_Entries shown:_

══════════════════════════════

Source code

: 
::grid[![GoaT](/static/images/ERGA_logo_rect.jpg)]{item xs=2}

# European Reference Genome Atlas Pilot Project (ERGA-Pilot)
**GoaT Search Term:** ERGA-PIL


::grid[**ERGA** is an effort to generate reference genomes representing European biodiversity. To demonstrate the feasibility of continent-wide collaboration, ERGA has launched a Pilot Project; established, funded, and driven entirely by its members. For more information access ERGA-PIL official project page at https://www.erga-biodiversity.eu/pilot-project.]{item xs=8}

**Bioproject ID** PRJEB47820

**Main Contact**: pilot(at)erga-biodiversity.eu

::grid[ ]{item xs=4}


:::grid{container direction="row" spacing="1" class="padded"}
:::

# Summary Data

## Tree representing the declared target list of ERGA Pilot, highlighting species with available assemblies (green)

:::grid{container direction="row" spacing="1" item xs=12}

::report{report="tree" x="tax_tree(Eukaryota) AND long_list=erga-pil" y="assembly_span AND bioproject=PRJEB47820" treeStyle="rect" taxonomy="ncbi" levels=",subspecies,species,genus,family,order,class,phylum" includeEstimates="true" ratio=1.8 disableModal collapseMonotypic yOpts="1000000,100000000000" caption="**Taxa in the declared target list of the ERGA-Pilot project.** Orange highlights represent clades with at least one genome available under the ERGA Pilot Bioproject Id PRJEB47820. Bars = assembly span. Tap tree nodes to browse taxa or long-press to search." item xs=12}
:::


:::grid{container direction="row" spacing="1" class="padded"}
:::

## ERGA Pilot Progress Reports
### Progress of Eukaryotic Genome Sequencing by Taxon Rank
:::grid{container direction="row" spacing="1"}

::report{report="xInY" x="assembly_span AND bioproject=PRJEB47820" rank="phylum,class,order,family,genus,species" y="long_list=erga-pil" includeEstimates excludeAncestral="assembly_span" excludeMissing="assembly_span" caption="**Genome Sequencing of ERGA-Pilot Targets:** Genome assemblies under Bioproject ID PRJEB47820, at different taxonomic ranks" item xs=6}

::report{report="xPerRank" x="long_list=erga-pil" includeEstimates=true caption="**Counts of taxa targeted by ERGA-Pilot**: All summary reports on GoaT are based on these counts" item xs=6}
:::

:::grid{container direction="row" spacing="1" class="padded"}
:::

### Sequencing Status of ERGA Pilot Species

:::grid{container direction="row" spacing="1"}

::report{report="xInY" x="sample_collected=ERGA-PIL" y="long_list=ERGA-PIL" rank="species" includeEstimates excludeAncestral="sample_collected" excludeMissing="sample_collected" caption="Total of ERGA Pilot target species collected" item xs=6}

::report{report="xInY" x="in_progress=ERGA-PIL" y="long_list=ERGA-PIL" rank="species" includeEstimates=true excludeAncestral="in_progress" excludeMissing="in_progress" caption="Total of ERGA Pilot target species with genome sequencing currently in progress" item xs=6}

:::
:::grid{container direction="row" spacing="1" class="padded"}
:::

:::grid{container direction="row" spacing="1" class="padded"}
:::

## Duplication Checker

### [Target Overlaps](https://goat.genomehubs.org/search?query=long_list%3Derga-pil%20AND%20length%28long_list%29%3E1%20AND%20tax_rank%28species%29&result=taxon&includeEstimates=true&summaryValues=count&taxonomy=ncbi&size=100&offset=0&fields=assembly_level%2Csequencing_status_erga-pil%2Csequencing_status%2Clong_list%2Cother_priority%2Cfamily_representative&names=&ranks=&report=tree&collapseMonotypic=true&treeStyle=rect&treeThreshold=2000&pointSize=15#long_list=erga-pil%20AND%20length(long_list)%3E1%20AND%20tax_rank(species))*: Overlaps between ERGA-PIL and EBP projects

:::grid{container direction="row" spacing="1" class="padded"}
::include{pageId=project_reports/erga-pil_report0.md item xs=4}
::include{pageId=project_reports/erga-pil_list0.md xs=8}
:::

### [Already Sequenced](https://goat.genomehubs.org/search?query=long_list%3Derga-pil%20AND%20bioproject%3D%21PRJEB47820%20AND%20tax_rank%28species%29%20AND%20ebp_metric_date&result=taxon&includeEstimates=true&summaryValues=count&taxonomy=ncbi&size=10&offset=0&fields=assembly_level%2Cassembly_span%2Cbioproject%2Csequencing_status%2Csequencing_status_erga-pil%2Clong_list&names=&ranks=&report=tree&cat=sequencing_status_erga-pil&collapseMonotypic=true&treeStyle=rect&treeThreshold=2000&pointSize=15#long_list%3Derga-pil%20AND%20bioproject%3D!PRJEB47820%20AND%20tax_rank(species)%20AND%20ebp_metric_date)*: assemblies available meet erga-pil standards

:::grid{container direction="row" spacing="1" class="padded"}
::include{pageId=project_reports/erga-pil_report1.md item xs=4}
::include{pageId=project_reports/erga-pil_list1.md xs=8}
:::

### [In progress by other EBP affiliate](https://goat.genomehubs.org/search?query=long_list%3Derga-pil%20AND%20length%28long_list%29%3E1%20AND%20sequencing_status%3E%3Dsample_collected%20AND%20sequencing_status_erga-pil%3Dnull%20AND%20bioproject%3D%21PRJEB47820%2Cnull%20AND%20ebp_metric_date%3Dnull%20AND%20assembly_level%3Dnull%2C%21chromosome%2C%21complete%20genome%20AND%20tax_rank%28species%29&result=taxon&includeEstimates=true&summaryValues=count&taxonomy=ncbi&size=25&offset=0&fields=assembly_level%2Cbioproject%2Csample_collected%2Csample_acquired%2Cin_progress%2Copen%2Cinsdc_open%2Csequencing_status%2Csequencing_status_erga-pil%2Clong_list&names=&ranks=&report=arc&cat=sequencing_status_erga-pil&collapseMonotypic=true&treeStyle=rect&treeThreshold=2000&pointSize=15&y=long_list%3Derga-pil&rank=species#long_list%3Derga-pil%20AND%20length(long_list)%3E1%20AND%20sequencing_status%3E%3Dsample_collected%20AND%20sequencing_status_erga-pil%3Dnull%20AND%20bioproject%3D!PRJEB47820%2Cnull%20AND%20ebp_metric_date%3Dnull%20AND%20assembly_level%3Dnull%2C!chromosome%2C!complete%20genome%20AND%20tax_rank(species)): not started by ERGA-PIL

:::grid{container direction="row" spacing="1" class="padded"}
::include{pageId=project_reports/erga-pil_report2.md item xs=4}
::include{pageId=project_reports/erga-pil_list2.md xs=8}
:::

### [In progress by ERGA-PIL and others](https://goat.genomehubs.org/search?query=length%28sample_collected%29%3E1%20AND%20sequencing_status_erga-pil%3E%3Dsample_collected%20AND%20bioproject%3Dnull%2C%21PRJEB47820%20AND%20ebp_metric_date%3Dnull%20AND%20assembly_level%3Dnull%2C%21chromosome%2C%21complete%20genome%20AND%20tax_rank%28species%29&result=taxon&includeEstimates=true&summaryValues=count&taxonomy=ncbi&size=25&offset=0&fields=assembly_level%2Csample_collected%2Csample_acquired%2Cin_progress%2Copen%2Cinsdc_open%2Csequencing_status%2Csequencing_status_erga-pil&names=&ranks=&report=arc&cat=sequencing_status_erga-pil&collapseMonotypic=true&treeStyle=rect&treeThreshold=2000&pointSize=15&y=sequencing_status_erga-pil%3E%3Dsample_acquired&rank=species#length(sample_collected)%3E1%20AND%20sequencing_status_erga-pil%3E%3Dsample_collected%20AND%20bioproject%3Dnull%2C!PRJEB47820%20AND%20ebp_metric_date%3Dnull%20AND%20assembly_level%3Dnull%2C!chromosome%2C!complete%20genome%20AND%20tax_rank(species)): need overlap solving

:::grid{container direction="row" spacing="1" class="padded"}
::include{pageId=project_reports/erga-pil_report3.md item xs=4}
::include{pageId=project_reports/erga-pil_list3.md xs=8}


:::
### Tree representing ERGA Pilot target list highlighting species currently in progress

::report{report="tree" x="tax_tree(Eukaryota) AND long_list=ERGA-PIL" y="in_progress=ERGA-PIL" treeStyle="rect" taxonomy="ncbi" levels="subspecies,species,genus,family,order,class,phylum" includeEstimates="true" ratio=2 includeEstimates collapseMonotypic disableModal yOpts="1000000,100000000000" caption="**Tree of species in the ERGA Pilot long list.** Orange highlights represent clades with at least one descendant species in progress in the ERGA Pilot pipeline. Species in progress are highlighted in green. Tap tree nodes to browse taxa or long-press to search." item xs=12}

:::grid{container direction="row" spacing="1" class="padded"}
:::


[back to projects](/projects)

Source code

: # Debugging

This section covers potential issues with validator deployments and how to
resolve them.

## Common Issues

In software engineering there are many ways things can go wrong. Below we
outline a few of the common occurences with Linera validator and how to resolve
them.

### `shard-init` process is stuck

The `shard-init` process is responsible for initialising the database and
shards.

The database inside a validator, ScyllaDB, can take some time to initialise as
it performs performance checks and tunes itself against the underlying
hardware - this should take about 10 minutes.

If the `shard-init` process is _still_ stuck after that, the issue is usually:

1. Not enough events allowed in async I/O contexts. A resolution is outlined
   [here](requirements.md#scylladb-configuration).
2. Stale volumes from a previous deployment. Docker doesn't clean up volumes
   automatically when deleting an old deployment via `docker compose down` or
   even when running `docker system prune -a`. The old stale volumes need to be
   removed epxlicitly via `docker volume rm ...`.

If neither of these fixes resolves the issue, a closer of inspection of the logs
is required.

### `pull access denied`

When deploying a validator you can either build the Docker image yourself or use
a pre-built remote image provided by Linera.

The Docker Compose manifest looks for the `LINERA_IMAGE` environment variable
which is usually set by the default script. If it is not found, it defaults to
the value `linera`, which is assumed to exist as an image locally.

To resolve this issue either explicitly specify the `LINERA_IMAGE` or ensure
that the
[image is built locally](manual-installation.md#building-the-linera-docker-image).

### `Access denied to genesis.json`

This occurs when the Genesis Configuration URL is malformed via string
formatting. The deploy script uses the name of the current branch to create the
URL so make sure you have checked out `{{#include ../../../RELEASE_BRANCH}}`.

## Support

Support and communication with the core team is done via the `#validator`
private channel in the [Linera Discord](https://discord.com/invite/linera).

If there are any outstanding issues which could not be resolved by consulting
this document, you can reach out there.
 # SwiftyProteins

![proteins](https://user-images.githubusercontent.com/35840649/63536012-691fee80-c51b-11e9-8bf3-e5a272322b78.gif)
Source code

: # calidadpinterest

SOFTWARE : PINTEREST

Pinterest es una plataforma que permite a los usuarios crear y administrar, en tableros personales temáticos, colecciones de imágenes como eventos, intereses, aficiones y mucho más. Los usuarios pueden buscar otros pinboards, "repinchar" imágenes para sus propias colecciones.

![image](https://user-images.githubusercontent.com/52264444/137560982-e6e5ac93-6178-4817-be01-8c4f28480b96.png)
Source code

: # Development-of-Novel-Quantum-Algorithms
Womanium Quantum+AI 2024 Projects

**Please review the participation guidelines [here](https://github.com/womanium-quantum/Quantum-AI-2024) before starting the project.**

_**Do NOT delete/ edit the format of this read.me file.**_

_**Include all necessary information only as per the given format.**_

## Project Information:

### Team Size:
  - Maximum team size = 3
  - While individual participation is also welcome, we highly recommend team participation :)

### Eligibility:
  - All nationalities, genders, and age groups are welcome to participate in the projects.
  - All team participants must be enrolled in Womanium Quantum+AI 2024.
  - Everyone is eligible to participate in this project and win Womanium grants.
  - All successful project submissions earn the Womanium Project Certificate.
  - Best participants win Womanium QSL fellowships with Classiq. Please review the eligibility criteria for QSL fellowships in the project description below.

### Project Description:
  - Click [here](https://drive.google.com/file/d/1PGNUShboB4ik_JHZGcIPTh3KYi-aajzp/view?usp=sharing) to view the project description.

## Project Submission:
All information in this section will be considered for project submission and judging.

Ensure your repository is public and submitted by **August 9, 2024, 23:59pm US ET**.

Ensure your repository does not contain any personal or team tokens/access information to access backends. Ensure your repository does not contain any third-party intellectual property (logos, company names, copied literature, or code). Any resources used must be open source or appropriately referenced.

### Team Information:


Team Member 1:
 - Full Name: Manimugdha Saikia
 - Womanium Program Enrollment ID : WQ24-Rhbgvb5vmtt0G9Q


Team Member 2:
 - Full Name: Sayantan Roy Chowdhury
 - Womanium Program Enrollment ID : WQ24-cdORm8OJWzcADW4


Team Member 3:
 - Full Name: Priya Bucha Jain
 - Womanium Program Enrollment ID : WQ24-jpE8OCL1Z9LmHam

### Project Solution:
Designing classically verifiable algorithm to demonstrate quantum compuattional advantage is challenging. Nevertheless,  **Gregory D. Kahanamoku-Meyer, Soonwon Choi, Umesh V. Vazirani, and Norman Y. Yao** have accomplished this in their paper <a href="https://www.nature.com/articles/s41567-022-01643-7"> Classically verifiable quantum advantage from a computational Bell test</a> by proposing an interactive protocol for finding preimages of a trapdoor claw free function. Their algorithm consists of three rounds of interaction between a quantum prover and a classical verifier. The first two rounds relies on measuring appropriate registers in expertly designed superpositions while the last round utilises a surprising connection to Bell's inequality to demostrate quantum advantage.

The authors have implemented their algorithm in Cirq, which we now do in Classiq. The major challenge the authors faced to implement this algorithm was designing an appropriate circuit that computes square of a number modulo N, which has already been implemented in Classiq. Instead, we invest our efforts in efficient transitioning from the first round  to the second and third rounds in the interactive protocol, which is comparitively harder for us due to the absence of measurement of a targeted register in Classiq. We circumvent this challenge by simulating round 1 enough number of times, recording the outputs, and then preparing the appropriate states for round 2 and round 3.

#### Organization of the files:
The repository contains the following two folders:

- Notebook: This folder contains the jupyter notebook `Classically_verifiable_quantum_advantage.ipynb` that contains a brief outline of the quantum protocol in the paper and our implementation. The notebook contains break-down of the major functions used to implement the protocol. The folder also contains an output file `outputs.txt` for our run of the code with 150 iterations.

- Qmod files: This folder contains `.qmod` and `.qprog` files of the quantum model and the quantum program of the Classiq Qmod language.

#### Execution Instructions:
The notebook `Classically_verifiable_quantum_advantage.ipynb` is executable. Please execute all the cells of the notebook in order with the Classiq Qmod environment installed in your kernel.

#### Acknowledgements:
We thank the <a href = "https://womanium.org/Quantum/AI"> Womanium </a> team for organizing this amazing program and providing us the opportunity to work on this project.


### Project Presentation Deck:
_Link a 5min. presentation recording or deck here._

══════════════════════════════

_Problem details:_
If a line in the data above holds the string "take", report that line.

_Task solution:_
The database inside a validator, ScyllaDB, can take some time to initialise as
hardware - this should take about 10 minutes.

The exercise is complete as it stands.